There are 10,000 children receiving intervention services from the Alberta government, according to Children's Services Minister Danielle Larivee.
Between April 1, 2014 and Dec. 31, 2016, 73 people younger than 25 died while receiving government services. More than half were Indigenous.
Alberta Liberal leader David Swann said First Nations people are disproportionately represented among children who are in care. Conversely, he said First Nations are underrepresented by the Children's Services staff who work with those families.
Swann raised his concerns at Thursday's meeting via Skype from Calgary. He also advocated for band delegates to be more involved with the child-in-care death review process, when applicable.
"If you don't have staff that come from that community, I think it's somewhat disingenuous for us to say that we're going to have a First Nations cultural lens," Swann said after the meeting.

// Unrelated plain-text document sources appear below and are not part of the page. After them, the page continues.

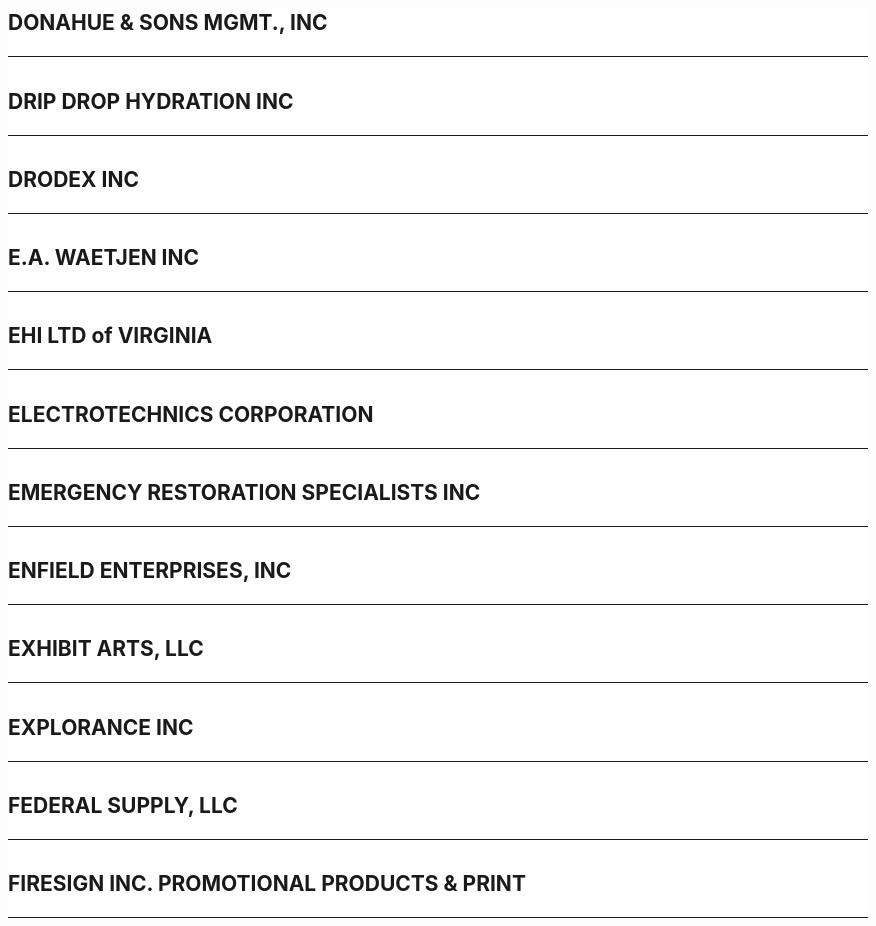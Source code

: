 ## DONAHUE & SONS MGMT., INC

---

## DRIP DROP HYDRATION INC

---

## DRODEX INC

---

## E.A. WAETJEN INC

---

## EHI LTD of VIRGINIA

---

## ELECTROTECHNICS CORPORATION

---

## EMERGENCY RESTORATION SPECIALISTS INC

---

## ENFIELD ENTERPRISES, INC

---

## EXHIBIT ARTS, LLC

---

## EXPLORANCE INC

---

## FEDERAL SUPPLY, LLC

---

## FIRESIGN INC. PROMOTIONAL PRODUCTS & PRINT

---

​"How do we get more First Nations people trained and into the child services programs so they can be more appropriately helpful?"

Phase 2

With Thursday's draft of recommendations put to paper, the panel concluded the first phase of its six-month project.
But deferring one recommendation until future meetings concerned Patti LaBoucane-Benson, one of the panel's three expert advisers. She holds a PhD in Human Ecology with a focus on First Nations families.
"We need to have strong, firm recommendations and it's within our mandate and it's important," LaBoucane-Benson urged the MLAs.
"Once we disband, it's done. Nobody is going to come back to this in a way that we will. I would strongly urge this panel to take it upon ourselves to consult widely in the time that we have and come up with a recommendation."
Phase two of the project is expected to take four months, wrapping up with a second set of recommendations on Aug. 1.
Panel members will discuss recommendations from past reviews, as well as funding, family supports, and the factors that contribute to children being in government care.